In the ultrasonic probe illustrated in FIG. 2, piezoelectric unit 2 is divided into a plurality of piezoelectric elements in the longitudinal direction. Here, piezoelectric unit 2 is divided into five piezoelectric elements 2d, 2b, 2a, 2c, and 2e, as illustrated in left to right, each of which is weighted. These piezoelectric elements 2a to 2e are electrically connected in parallel with one another. Piezoelectric elements 2a to 2e are weighted such that the degree of polarization is maximized in central piezoelectric element 2a, and becomes gradually smaller toward piezoelectric elements 2d and 2e, respectively, upon the poling process for piezoelectric unit 2. By thus controlling the degree of polarization in piezoelectric elements 2a to 2e, the vibration amplitude is maximized in central piezoelectric element 2a and minimized in piezoelectric elements 2d and 2e at both ends, even if respective piezoelectric elements 2a are applied with the same driving voltage, resulting in a smaller beam width of ultrasonic waves in the longitudinal direction of piezoelectric unit 2 to provide an ultrasonic beam with suppressed side lobes.

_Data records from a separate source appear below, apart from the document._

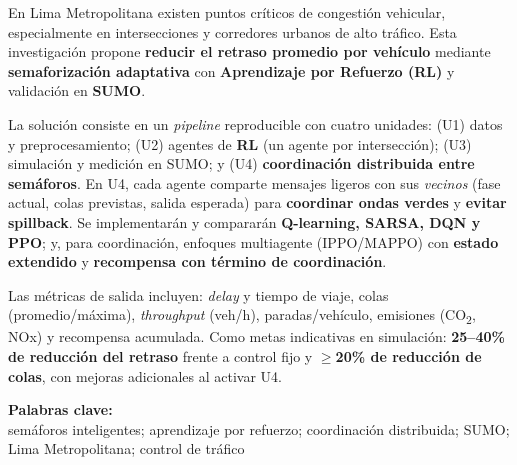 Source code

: 
En Lima Metropolitana existen puntos críticos de congestión vehicular, especialmente en intersecciones y corredores urbanos de alto tráfico. Esta investigación propone \textbf{reducir el retraso promedio por vehículo} mediante \textbf{semaforización adaptativa} con \textbf{Aprendizaje por Refuerzo (RL)} y validación en \textbf{SUMO}.

La solución consiste en un \textit{pipeline} reproducible con cuatro unidades: (U1) datos y preprocesamiento; (U2) agentes de \textbf{RL} (un agente por intersección); (U3) simulación y medición en SUMO; y (U4) \textbf{coordinación distribuida entre semáforos}. En U4, cada agente comparte mensajes ligeros con sus \textit{vecinos} (fase actual, colas previstas, salida esperada) para \textbf{coordinar ondas verdes} y \textbf{evitar spillback}. Se implementarán y compararán \textbf{Q-learning, SARSA, DQN y PPO}; y, para coordinación, enfoques multiagente (IPPO/MAPPO) con \textbf{estado extendido} y \textbf{recompensa con término de coordinación}.

Las métricas de salida incluyen: \textit{delay} y tiempo de viaje, colas (promedio/máxima), \textit{throughput} (veh/h), paradas/vehículo, emisiones (CO\textsubscript{2}, NOx) y recompensa acumulada. Como metas indicativas en simulación: \textbf{25–40\% de reducción del retraso} frente a control fijo y \textbf{$\geq$20\% de reducción de colas}, con mejoras adicionales al activar U4.

\noindent \textbf{Palabras clave:}\\
\noindent semáforos inteligentes; aprendizaje por refuerzo; coordinación distribuida; SUMO; Lima Metropolitana; control de tráfico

Likewise, in the ultrasonic probe illustrated in FIG. 3, piezoelectric unit 2 is divided into a plurality of piezoelectric elements, here, 2d, 2b, 2a, 2c, and 2e. Central piezoelectric element 2a is directly applied with a driving voltage, while the remaining piezoelectric elements 2b to 2e are applied with the driving voltage through respective resistors 6. Here, the resistances of resistors 6 are controlled to supply a maximum current to central piezoelectric element 2a and a minimum current to piezoelectric elements 2d and 2e at both ends. In this way, the vibration amplitude is maximized in central piezoelectric element 2a and minimized in both end piezoelectric elements 2d and 2e, thereby providing an ultrasonic beam with suppressed side lobes.
In the foregoing conventional ultrasonic probes, however, the piezoelectric unit must be mechanically divided into a plurality of piezoelectric elements in the longitudinal direction for weighting the piezoelectric unit, giving rise to a problem of complicated manufacturing process. Since a signal line is routed for each piezoelectric element to apply the driving voltage, the resulting ultrasonic probe also has a complicated structure. The complexity of the structure as well as manufacturing process causes a reduction in productivity of the ultrasonic probe. Also, the weighting as mentioned above can only change the vibration amplitude in steps, i.e., on an element-by-element basis, thus failing to sufficiently suppress side lobes. Furthermore, if the piezoelectric elements are weighted by changing the degree of polarization for each piezoelectric element, the ultrasonic probe will experience difficulties in controlling even the vibration amplitude.